PyPy 5.1

We have released PyPy 5.1, about a month after PyPy 5.0.

This release includes more improvement to warmup time and memory requirements. We have seen about a 20% memory requirement reduction and up to 30% warmup time improvement, more detail in the blog post.

We also now have fully support for the IBM s390x. Since this support is in RPython, any dynamic language written using RPython, like PyPy, will automagically be supported on that architecture.

We updated cffi to 1.6, and continue to improve support for the wider python ecosystem using the PyPy interpreter.

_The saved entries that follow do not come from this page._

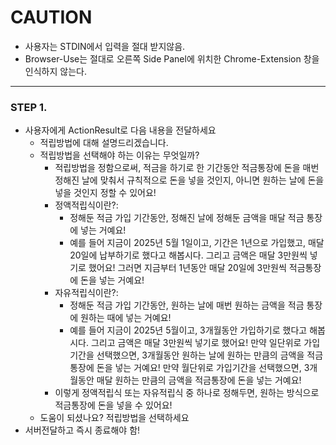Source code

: # CAUTION
- 사용자는 STDIN에서 입력을 절대 받지않음.
- Browser-Use는 절대로 오른쪽 Side Panel에 위치한 Chrome-Extension 창을 인식하지 않는다.
---

### STEP 1.
- 사용자에게 ActionResult로 다음 내용을 전달하세요
  - 적립방법에 대해 설명드리겠습니다.
  - 적립방법을 선택해야 하는 이유는 무엇일까?
     - 적립방법을 정함으로써, 적금을 하기로 한 기간동안 적금통장에 돈을 매번 정해진 날에 맞춰서 규칙적으로 돈을 넣을 것인지,
     아니면 원하는 날에 돈을 넣을 것인지 정할 수 있어요!
     - 정액적립식이란?:
       - 정해둔 적금 가입 기간동안, 정해진 날에 정해둔 금액을 매달 적금 통장에 넣는 거예요!
       - 예를 들어 지금이 2025년 5월 1일이고, 기간은 1년으로 가입했고, 매달 20일에 납부하기로 했다고 해봅시다. 그리고 금액은 매달 3만원씩 넣기로 했어요!
       그러면 지금부터 1년동안 매달 20일에 3만원씩 적금통장에 돈을 넣는 거예요!
     - 자유적립식이란?:
       - 정해둔 적금 가입 기간동안, 원하는 날에 매번 원하는 금액을 적금 통장에 원하는 때에 넣는 거예요!
       - 예를 들어 지금이 2025년 5월이고, 3개월동안 가입하기로 했다고 해봅시다. 그리고 금액은 매달 3만원씩 넣기로 했어요!
       만약 일단위로 가입기간을 선택했으면, 3개월동안 원하는 날에 원하는 만큼의 금액을 적금통장에 돈을 넣는 거예요!
       만약 월단위로 가입기간을 선택했으면, 3개월동안 매달 원하는 만큼의 금액을 적금통장에 돈을 넣는 거예요!
     - 이렇게 정액적립식 또는 자유적립식 중 하나로 정해두면, 원하는 방식으로 적금통장에 돈을 넣을 수 있어요!
  - 도움이 되셨나요? 적립방법을 선택하세요
- 서버전달하고 즉시 종료해야 함!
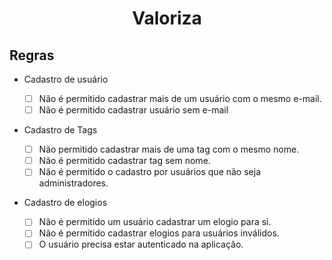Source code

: <h1 align="center">
Valoriza </h1>

## Regras

- Cadastro de usuário

  - [ ] Não é permitido cadastrar mais de um usuário com o mesmo e-mail.
  - [ ] Não é permitido cadastrar usuário sem e-mail

- Cadastro de Tags

  - [ ] Não permitido cadastrar mais de uma tag com o mesmo nome.
  - [ ] Não é permitido cadastrar tag sem nome.
  - [ ] Não é permitido o cadastro por usuários que não seja administradores.

- Cadastro de elogios

  - [ ] Não é permitido um usuário cadastrar um elogio para si.
  - [ ] Não é permitido cadastrar elogios para usuários inválidos.
  - [ ] O usuário precisa estar autenticado na aplicação.
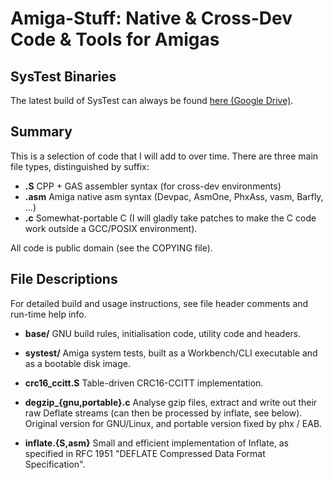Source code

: # Amiga-Stuff: Native & Cross-Dev Code & Tools for Amigas

## SysTest Binaries

The latest build of SysTest can always be found [here (Google Drive)](https://drive.google.com/open?id=0B6F45EdkSMp1ZGhXMWRvOXVDd3M).

## Summary

This is a selection of code that I will add to over time. There are
three main file types, distinguished by suffix:
- **.S**    CPP + GAS assembler syntax (for cross-dev environments)
- **.asm**  Amiga native asm syntax (Devpac, AsmOne, PhxAss, vasm, Barfly, ...)
- **.c**    Somewhat-portable C (I will gladly take patches to make the C code
            work outside a GCC/POSIX environment).

All code is public domain (see the COPYING file).

## File Descriptions

For detailed build and usage instructions, see
file header comments and run-time help info.

- **base/**
  GNU build rules, initialisation code, utility code and headers.

- **systest/**
  Amiga system tests, built as a Workbench/CLI executable and as a
  bootable disk image.

- **crc16_ccitt.S**
  Table-driven CRC16-CCITT implementation.

- **degzip_{gnu,portable}.c**
  Analyse gzip files, extract and write out their raw Deflate streams
  (can then be processed by inflate, see below).
  Original version for GNU/Linux, and portable version fixed by phx / EAB.

- **inflate.{S,asm}**
  Small and efficient implementation of Inflate, as specified
  in RFC 1951 "DEFLATE Compressed Data Format Specification".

You can download the PyPy 5.1 release here:

We would like to thank our donors for the continued support of the PyPy project.

We would also like to thank our contributors and encourage new people to join the project. PyPy has many layers and we need help with all of them: PyPy and RPython documentation improvements, tweaking popular modules to run on pypy, or general help with making RPython’s JIT even better.

What is PyPy?

PyPy is a very compliant Python interpreter, almost a drop-in replacement for CPython 2.7. It’s fast (PyPy and CPython 2.7.x performance comparison) due to its integrated tracing JIT compiler.

We also welcome developers of other dynamic languages to see what RPython can do for them.

This release supports:

  • x86 machines on most common operating systems (Linux 32/64, Mac OS X 64, Windows 32, OpenBSD, FreeBSD),

  • newer ARM hardware (ARMv6 or ARMv7, with VFPv3) running Linux,

  • big- and little-endian variants of PPC64 running Linux,

  • s390x running Linux

Other Highlights (since 5.0 released in March 2015)

  • New features:

    • A new jit backend for the IBM s390x, which was a large effort over the past few months.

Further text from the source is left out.